• WORK INSTRUCTION:
Only lines containing the string "creativos" belong in the answer; find them in the records and copy them.

Records from a data source:
· · · ·
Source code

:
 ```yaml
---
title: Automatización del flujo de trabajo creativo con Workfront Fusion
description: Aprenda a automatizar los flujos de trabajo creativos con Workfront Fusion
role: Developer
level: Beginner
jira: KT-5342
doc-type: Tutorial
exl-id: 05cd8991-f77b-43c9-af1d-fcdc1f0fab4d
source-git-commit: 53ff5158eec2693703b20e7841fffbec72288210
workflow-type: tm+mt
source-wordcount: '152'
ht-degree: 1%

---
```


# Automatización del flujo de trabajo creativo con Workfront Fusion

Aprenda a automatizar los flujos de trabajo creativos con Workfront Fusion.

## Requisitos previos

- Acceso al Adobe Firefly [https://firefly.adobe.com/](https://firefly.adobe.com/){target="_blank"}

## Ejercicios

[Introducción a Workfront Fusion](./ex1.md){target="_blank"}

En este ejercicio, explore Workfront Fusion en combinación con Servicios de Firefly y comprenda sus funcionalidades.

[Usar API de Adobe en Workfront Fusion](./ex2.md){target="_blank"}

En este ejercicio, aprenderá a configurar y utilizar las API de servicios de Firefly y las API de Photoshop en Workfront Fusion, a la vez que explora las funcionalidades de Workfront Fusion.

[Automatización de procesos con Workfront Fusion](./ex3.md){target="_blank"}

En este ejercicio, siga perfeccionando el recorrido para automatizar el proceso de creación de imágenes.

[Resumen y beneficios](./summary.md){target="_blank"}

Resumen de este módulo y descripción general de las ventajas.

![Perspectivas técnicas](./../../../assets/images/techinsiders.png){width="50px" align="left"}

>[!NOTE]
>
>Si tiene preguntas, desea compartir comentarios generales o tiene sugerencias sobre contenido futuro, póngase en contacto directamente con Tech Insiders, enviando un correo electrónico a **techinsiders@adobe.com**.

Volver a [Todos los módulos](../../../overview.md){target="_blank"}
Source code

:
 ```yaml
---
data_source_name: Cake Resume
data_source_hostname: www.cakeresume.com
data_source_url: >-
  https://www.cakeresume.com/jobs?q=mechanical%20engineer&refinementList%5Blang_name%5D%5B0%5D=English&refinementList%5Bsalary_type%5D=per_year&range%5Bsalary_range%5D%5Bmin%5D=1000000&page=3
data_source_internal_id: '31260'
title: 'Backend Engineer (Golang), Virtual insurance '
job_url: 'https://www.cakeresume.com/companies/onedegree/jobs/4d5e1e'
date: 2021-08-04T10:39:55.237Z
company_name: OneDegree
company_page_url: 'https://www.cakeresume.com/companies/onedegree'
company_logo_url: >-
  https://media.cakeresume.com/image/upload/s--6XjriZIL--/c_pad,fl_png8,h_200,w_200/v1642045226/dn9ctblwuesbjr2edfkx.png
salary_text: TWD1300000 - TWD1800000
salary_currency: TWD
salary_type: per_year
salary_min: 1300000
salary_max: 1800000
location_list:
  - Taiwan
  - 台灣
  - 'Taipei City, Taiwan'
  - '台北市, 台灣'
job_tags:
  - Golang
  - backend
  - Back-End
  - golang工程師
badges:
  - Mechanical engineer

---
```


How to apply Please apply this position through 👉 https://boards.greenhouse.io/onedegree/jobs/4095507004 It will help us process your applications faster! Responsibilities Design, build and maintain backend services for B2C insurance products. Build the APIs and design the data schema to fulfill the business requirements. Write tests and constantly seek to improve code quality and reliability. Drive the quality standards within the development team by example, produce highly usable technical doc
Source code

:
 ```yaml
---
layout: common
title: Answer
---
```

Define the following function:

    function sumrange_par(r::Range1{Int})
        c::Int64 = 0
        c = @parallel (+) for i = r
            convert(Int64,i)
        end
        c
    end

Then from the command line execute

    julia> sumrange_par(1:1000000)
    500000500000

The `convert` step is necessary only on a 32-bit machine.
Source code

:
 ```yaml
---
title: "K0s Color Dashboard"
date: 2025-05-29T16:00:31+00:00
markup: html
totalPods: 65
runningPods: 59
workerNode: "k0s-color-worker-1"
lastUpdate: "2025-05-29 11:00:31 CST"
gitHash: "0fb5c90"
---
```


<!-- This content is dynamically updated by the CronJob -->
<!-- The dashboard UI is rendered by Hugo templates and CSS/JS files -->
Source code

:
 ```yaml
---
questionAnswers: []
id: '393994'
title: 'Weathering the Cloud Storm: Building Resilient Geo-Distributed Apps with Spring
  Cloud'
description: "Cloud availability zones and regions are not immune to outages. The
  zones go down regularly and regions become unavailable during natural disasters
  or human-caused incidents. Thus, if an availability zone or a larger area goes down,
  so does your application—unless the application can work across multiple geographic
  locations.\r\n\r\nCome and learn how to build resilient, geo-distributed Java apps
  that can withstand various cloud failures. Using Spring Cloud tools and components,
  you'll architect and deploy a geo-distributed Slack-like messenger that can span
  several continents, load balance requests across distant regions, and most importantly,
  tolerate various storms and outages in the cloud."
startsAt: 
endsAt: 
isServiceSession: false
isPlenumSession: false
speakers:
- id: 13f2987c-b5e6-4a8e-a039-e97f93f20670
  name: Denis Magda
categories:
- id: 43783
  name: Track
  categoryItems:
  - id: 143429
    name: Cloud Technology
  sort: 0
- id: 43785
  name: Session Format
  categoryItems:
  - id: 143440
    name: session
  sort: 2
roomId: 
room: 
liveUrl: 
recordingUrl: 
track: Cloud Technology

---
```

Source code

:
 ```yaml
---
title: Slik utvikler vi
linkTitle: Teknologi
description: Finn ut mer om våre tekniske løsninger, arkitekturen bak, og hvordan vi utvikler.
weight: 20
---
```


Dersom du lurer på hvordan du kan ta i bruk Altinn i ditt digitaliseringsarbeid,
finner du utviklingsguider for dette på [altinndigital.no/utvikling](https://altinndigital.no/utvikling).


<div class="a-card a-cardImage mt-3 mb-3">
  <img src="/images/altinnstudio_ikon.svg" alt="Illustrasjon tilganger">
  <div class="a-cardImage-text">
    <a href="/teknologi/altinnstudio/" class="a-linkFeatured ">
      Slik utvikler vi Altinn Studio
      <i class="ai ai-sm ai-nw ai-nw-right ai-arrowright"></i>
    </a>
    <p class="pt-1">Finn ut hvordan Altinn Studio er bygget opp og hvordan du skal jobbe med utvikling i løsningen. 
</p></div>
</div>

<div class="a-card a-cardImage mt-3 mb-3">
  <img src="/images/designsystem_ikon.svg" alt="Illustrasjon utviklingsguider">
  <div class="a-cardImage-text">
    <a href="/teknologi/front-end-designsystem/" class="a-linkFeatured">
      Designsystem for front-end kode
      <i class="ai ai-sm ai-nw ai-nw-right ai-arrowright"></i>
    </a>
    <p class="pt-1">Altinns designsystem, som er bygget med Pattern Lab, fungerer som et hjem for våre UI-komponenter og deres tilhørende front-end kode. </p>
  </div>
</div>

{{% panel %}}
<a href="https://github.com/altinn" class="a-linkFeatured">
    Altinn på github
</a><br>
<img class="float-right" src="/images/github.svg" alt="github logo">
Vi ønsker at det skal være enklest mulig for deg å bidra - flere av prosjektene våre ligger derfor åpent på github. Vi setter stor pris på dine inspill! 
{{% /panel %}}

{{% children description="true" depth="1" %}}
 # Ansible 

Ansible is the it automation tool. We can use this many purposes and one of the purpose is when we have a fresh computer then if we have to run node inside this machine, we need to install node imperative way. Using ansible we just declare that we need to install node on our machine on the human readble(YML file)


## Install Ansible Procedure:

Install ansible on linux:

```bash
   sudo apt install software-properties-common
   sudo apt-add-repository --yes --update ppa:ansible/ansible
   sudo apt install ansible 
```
· · · ·
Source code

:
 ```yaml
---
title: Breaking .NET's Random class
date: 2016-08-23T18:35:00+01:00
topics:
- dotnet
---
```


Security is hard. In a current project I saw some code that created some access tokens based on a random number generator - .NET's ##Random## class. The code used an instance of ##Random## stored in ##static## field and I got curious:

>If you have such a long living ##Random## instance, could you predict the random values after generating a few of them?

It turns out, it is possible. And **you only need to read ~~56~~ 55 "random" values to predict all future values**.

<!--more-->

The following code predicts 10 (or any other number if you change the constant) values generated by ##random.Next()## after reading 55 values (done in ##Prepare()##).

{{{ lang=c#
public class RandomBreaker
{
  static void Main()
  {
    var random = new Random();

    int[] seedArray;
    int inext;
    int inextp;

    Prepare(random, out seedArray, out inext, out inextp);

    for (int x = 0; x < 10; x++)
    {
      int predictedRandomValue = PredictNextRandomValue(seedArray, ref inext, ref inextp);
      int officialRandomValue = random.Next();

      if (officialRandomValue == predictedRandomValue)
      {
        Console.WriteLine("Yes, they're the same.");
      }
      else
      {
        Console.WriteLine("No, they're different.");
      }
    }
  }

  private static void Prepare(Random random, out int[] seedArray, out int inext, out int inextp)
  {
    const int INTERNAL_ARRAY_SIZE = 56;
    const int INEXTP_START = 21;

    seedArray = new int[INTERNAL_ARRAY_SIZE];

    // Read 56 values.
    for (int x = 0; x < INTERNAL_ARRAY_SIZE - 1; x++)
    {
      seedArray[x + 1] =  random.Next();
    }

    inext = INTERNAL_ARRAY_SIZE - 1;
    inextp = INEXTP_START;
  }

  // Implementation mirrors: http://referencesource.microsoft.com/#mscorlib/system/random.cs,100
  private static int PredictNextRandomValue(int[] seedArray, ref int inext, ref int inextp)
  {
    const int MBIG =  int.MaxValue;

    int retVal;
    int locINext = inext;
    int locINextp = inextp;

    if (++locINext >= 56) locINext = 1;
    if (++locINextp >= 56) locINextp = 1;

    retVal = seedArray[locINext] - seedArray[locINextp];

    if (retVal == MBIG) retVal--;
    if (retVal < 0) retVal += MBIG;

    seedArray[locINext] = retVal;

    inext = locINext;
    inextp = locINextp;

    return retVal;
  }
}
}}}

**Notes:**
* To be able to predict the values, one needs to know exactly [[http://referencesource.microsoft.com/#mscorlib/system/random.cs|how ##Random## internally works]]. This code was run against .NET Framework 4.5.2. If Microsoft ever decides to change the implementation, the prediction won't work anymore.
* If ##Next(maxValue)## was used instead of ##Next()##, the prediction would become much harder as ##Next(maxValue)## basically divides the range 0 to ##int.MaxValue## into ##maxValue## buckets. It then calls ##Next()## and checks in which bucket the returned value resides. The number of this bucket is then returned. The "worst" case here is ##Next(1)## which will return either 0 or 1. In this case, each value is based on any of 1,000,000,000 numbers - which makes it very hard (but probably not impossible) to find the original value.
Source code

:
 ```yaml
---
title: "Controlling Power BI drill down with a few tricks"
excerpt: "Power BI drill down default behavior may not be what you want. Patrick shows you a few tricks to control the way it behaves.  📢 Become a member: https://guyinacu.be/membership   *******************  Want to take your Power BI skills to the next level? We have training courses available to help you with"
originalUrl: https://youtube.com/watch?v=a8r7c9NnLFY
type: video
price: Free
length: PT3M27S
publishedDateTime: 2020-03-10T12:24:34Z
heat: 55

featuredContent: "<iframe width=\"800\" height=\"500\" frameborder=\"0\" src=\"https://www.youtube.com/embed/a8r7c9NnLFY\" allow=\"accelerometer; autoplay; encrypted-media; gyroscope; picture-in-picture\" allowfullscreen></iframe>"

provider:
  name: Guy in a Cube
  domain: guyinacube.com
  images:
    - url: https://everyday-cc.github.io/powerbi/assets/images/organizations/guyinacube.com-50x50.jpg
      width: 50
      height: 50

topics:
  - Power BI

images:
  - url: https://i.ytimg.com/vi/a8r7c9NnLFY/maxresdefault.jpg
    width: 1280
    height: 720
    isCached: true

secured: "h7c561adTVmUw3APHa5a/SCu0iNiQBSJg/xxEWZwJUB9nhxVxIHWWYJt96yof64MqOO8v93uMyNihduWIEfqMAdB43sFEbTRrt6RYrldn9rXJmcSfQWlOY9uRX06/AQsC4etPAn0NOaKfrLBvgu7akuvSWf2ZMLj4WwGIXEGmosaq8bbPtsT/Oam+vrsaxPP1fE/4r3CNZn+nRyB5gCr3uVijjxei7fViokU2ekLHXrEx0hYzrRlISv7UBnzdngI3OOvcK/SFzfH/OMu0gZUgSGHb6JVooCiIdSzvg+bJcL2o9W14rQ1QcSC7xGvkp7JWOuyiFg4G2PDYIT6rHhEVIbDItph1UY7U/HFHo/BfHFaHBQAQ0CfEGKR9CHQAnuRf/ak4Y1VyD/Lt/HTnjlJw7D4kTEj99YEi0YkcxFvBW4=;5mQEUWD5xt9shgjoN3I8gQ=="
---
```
· · · ·
• FINISHED TASK:
description: Aprenda a automatizar los flujos de trabajo creativos con Workfront Fusion
Aprenda a automatizar los flujos de trabajo creativos con Workfront Fusion.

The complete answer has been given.